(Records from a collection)
++++++++++

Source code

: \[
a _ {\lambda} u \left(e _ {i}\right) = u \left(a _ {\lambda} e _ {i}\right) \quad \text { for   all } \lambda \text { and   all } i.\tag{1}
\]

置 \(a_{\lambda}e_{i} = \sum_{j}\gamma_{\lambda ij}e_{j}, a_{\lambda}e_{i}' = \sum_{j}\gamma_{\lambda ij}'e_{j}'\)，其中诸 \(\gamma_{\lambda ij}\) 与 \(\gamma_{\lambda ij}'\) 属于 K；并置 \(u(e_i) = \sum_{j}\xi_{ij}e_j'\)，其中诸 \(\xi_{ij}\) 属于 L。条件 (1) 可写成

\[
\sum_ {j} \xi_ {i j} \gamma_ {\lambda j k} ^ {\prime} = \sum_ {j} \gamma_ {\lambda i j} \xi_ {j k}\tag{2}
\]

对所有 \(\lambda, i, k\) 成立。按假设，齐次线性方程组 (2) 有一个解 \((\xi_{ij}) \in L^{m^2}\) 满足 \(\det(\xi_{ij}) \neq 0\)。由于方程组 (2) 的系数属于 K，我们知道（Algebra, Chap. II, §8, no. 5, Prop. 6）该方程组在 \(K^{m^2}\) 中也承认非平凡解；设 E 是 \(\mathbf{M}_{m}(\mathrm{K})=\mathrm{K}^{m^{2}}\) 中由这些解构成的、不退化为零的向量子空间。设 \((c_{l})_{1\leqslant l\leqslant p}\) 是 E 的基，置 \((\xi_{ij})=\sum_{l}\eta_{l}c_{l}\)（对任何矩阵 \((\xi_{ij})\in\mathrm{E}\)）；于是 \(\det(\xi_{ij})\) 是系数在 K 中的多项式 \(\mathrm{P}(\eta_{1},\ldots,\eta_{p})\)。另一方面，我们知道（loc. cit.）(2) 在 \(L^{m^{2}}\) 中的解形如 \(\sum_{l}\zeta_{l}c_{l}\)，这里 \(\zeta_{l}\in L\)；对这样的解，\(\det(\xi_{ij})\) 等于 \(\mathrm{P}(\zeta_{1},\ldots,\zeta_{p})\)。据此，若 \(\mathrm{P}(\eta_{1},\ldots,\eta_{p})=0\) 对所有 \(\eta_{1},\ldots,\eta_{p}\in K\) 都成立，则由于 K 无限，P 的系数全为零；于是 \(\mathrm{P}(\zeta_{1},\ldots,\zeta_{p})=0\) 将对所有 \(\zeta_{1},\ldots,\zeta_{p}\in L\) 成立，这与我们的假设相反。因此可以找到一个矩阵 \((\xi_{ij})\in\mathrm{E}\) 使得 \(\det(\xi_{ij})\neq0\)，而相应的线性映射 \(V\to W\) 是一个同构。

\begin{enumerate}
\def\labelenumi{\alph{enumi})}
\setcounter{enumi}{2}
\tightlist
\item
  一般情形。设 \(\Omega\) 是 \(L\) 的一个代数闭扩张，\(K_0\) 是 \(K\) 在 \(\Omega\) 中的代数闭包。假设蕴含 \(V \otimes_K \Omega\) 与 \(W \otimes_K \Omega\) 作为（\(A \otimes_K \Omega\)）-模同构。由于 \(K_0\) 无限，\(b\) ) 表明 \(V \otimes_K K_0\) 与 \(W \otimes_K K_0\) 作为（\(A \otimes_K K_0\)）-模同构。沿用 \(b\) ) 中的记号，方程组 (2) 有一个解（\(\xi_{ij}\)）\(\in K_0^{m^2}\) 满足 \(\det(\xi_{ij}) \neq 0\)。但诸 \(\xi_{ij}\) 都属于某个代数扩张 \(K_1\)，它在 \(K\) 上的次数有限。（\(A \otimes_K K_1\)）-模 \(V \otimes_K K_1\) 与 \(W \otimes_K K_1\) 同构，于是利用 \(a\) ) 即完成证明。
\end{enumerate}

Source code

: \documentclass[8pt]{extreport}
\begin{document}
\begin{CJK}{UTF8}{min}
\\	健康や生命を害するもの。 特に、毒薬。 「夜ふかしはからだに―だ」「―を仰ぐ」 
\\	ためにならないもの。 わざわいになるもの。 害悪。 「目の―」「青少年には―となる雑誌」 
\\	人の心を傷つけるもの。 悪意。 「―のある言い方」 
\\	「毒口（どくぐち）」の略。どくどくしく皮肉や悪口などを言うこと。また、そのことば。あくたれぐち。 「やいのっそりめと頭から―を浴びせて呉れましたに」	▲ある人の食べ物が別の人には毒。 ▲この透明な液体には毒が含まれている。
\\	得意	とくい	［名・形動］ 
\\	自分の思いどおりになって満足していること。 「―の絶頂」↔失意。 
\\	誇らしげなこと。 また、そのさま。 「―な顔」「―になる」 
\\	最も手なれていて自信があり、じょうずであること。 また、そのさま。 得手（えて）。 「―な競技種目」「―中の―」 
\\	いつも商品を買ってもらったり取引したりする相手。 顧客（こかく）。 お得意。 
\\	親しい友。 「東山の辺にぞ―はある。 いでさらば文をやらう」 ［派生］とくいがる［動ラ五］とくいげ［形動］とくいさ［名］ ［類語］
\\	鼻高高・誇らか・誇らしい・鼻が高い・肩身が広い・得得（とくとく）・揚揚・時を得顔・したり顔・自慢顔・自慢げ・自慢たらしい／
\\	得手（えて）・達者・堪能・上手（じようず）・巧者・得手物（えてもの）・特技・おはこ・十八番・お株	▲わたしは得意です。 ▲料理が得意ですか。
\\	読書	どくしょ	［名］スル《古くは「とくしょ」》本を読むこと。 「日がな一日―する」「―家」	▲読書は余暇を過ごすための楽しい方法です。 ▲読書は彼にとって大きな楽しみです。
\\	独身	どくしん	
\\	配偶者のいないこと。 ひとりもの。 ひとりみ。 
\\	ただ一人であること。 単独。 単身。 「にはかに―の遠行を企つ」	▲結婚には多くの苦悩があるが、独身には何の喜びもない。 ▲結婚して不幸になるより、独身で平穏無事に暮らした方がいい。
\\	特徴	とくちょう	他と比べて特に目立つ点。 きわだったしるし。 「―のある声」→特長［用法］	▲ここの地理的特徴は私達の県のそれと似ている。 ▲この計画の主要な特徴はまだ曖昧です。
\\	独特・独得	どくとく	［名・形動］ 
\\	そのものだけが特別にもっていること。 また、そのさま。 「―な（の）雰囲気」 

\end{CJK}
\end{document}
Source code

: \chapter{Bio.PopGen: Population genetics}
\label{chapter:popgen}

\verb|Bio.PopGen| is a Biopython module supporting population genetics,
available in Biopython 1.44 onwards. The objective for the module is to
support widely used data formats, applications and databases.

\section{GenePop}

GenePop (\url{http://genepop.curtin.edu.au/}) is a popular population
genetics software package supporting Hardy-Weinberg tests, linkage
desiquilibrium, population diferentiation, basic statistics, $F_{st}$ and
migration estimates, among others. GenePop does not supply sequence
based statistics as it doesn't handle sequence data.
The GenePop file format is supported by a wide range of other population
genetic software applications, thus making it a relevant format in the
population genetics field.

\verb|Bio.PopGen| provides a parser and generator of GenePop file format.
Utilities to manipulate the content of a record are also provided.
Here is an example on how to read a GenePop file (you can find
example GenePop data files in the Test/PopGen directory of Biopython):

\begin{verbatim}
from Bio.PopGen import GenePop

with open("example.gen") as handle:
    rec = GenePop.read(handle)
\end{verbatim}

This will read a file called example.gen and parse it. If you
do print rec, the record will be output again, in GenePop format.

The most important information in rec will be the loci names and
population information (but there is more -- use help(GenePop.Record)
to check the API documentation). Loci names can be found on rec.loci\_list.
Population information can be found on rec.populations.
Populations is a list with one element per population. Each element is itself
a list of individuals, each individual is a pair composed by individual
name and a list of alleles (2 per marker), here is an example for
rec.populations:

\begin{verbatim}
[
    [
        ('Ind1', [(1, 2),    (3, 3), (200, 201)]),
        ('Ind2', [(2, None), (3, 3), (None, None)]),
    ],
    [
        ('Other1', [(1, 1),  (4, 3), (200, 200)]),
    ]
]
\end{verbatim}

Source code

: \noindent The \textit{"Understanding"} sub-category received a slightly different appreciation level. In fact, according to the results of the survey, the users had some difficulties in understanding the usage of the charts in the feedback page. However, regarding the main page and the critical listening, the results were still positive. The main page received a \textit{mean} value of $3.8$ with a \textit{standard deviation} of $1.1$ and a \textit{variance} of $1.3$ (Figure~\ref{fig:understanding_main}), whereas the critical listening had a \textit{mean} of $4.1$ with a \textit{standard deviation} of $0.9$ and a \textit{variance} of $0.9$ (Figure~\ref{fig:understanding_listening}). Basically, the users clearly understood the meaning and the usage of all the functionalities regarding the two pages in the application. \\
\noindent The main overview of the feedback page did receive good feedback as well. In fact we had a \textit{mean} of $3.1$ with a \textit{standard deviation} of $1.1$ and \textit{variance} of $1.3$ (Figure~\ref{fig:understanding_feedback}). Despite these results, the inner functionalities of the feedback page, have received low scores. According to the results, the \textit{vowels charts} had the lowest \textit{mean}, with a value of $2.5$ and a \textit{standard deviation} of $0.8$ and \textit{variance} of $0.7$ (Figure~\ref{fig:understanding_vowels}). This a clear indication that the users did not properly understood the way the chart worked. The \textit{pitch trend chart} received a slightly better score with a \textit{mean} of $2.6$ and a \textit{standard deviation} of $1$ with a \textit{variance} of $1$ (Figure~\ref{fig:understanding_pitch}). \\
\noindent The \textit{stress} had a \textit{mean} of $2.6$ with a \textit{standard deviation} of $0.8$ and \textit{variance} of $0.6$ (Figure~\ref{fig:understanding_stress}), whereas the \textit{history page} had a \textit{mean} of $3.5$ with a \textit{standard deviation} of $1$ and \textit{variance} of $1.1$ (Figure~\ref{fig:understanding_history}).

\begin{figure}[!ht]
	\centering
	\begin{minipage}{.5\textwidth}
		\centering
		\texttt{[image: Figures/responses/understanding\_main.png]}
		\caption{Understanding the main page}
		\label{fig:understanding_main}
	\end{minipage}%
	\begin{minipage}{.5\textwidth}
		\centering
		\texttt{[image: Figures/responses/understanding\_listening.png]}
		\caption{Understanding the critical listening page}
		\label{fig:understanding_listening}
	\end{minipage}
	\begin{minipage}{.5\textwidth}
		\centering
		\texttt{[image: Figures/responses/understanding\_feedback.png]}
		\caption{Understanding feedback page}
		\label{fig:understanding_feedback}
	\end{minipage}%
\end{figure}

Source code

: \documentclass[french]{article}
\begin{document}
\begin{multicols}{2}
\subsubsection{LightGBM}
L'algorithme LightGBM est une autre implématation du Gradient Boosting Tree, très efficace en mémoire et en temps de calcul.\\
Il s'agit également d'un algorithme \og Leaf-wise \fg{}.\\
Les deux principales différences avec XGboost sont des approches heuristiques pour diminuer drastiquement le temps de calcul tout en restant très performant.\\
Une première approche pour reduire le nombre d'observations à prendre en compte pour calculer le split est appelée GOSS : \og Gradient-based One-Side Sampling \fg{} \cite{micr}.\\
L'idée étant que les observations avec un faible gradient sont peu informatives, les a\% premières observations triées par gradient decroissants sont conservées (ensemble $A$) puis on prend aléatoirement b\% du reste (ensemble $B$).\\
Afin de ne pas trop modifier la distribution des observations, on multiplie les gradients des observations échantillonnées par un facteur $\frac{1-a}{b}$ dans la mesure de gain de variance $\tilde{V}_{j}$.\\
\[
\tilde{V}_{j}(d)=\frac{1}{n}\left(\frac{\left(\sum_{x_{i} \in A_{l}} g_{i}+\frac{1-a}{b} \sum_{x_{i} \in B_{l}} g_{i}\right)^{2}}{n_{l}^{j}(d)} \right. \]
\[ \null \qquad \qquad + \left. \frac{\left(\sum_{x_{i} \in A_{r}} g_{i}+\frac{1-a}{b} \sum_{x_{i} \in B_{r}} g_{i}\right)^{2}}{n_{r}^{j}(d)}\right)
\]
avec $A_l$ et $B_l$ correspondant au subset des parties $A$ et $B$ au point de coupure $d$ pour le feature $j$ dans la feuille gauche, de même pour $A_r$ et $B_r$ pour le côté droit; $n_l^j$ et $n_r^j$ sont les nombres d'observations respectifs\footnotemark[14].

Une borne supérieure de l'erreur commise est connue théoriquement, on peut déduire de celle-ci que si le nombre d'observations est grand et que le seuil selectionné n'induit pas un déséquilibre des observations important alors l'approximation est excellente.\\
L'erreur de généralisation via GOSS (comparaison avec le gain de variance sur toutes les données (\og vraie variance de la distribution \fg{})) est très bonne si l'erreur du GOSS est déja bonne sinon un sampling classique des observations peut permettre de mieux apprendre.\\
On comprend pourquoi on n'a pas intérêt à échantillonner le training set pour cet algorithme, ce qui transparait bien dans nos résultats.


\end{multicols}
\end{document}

++++++++++

-- Problem to solve --
Search the records for the string "whereas", and copy every line that holds it.

-- Response below --
: \noindent The \textit{"Understanding"} sub-category received a slightly different appreciation level. In fact, according to the results of the survey, the users had some difficulties in understanding the usage of the charts in the feedback page. However, regarding the main page and the critical listening, the results were still positive. The main page received a \textit{mean} value of $3.8$ with a \textit{standard deviation} of $1.1$ and a \textit{variance} of $1.3$ (Figure~\ref{fig:understanding_main}), whereas the critical listening had a \textit{mean} of $4.1$ with a \textit{standard deviation} of $0.9$ and a \textit{variance} of $0.9$ (Figure~\ref{fig:understanding_listening}). Basically, the users clearly understood the meaning and the usage of all the functionalities regarding the two pages in the application. \\
\noindent The \textit{stress} had a \textit{mean} of $2.6$ with a \textit{standard deviation} of $0.8$ and \textit{variance} of $0.6$ (Figure~\ref{fig:understanding_stress}), whereas the \textit{history page} had a \textit{mean} of $3.5$ with a \textit{standard deviation} of $1$ and \textit{variance} of $1.1$ (Figure~\ref{fig:understanding_history}).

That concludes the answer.